In his sit-down with the newspaper, Romney said Gingrich's behavior served him well on the campaign trail, but would be disastrous in the White House.
"Zany is great in a campaign. It's great on talk radio. It's great in print, it makes for fun reading," Romney said. "But in terms of a president, we need a leader, and a leader needs to be someone who can bring Americans together."
Romney said his own nature would be better suited for a commander-in-chief.
"A leader needs to be someone of sobriety and stability and patience and temperance, to think through issues, to be careful in the choice of words he or she might express, because the world listens. The president of the United States is the leader of the free world, and our current president has been an enormous failure," Romney said.

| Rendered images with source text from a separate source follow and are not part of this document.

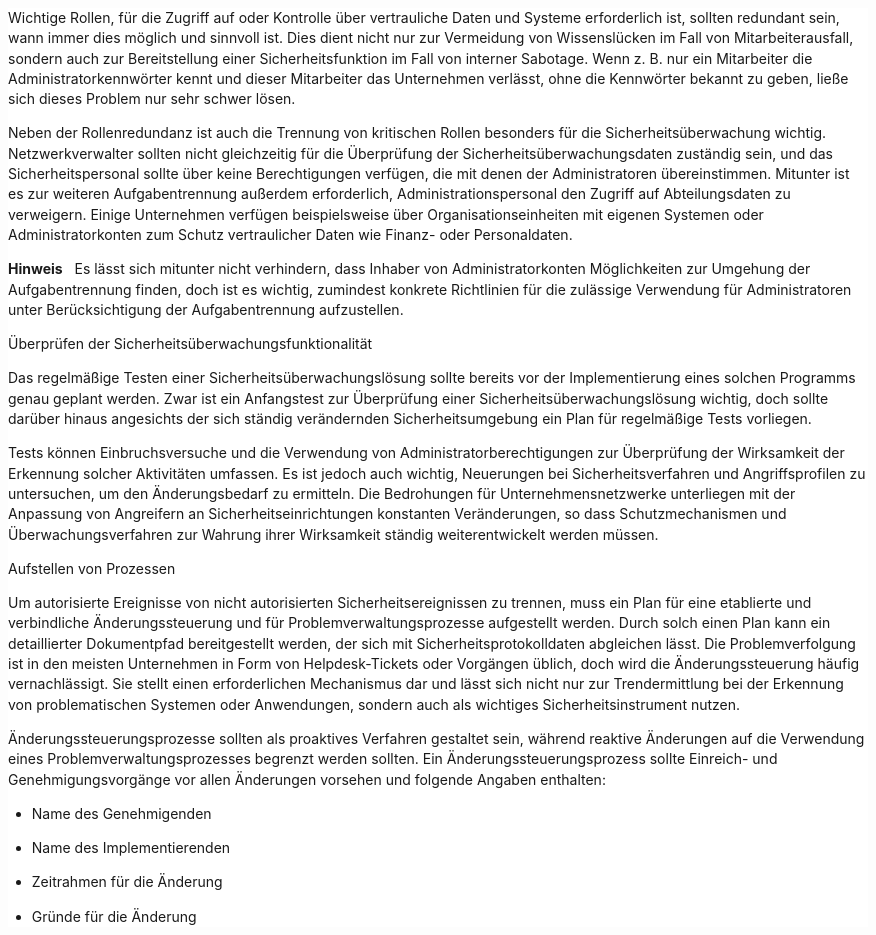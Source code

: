 Wichtige Rollen, für die Zugriff auf oder Kontrolle über vertrauliche Daten und Systeme erforderlich ist, sollten redundant sein, wann immer dies möglich und sinnvoll ist. Dies dient nicht nur zur Vermeidung von Wissenslücken im Fall von Mitarbeiterausfall, sondern auch zur Bereitstellung einer Sicherheitsfunktion im Fall von interner Sabotage. Wenn z. B. nur ein Mitarbeiter die Administratorkennwörter kennt und dieser Mitarbeiter das Unternehmen verlässt, ohne die Kennwörter bekannt zu geben, ließe sich dieses Problem nur sehr schwer lösen.

Neben der Rollenredundanz ist auch die Trennung von kritischen Rollen besonders für die Sicherheitsüberwachung wichtig. Netzwerkverwalter sollten nicht gleichzeitig für die Überprüfung der Sicherheitsüberwachungsdaten zuständig sein, und das Sicherheitspersonal sollte über keine Berechtigungen verfügen, die mit denen der Administratoren übereinstimmen. Mitunter ist es zur weiteren Aufgabentrennung außerdem erforderlich, Administrationspersonal den Zugriff auf Abteilungsdaten zu verweigern. Einige Unternehmen verfügen beispielsweise über Organisationseinheiten mit eigenen Systemen oder Administratorkonten zum Schutz vertraulicher Daten wie Finanz- oder Personaldaten.

**Hinweis**   Es lässt sich mitunter nicht verhindern, dass Inhaber von Administratorkonten Möglichkeiten zur Umgehung der Aufgabentrennung finden, doch ist es wichtig, zumindest konkrete Richtlinien für die zulässige Verwendung für Administratoren unter Berücksichtigung der Aufgabentrennung aufzustellen.

Überprüfen der Sicherheitsüberwachungsfunktionalität

Das regelmäßige Testen einer Sicherheitsüberwachungslösung sollte bereits vor der Implementierung eines solchen Programms genau geplant werden. Zwar ist ein Anfangstest zur Überprüfung einer Sicherheitsüberwachungslösung wichtig, doch sollte darüber hinaus angesichts der sich ständig verändernden Sicherheitsumgebung ein Plan für regelmäßige Tests vorliegen.

Tests können Einbruchsversuche und die Verwendung von Administratorberechtigungen zur Überprüfung der Wirksamkeit der Erkennung solcher Aktivitäten umfassen. Es ist jedoch auch wichtig, Neuerungen bei Sicherheitsverfahren und Angriffsprofilen zu untersuchen, um den Änderungsbedarf zu ermitteln. Die Bedrohungen für Unternehmensnetzwerke unterliegen mit der Anpassung von Angreifern an Sicherheitseinrichtungen konstanten Veränderungen, so dass Schutzmechanismen und Überwachungsverfahren zur Wahrung ihrer Wirksamkeit ständig weiterentwickelt werden müssen.

Aufstellen von Prozessen

Um autorisierte Ereignisse von nicht autorisierten Sicherheitsereignissen zu trennen, muss ein Plan für eine etablierte und verbindliche Änderungssteuerung und für Problemverwaltungsprozesse aufgestellt werden. Durch solch einen Plan kann ein detaillierter Dokumentpfad bereitgestellt werden, der sich mit Sicherheitsprotokolldaten abgleichen lässt. Die Problemverfolgung ist in den meisten Unternehmen in Form von Helpdesk-Tickets oder Vorgängen üblich, doch wird die Änderungssteuerung häufig vernachlässigt. Sie stellt einen erforderlichen Mechanismus dar und lässt sich nicht nur zur Trendermittlung bei der Erkennung von problematischen Systemen oder Anwendungen, sondern auch als wichtiges Sicherheitsinstrument nutzen.

Änderungssteuerungsprozesse sollten als proaktives Verfahren gestaltet sein, während reaktive Änderungen auf die Verwendung eines Problemverwaltungsprozesses begrenzt werden sollten. Ein Änderungssteuerungsprozess sollte Einreich- und Genehmigungsvorgänge vor allen Änderungen vorsehen und folgende Angaben enthalten:
* Name des Genehmigenden

* Name des Implementierenden

* Zeitrahmen für die Änderung

* Gründe für die Änderung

Romney's "zany" appraisal is the latest ding on Gingrich's personality, which began in earnest Monday when the former Massachusetts governor called his slammed his rival's "erratic outspokenness" on Fox News. He was referring to Gingrich's remark that Palestinians were an "invented" people.
As the week progressed, Romney called Gingrich an "extraordinarily unreliable" conservative, pointing out inconsistencies in his record on Medicare and climate change.
Romney also hammered Gingrich for his role with mortgage giant Freddie Mac, demanding his competitor return the money he earned consulting for the company.
Gingrich returned fire, insisting Romney return money he made as an executive at Bain Capital, saying the company's work was responsible for "bankrupting companies and laying off employees.
Earlier Wednesday, Romney said Gingrich's claim revealed a certain degree of economic ignorance, saying on Fox News the former speaker "doesn't understand the economy if he doesn't understand that sometimes businesses succeed and sometimes fail."
Romney's campaign also circulated a video Wednesday of Gingrich saying in 2008 that anyone who profited from Fannie Mae and Freddie Mac's failure should return the profits.
"Everybody who was profiting from them should pay the cost of having failed. And the general taxpayer should not bear that burden," Gingrich is shown saying.
Romney said on Fox that Gingrich should abide by his own words.
"He said anyone who profited from Freddie Mac should give the money back. Well, he profited $1.6 million from an agency that helped bring down the entire economy; he ought to give it back," Romney said.
A second video Wednesday, produced by Romney's campaign, slams Gingrich for collaborating with fellow former House Speaker Nancy Pelosi on climate change solutions.
The video, which also tied Gingrich to former Democratic vice president Al Gore, underscores the campaign's message that Gingrich is an "unreliable leader."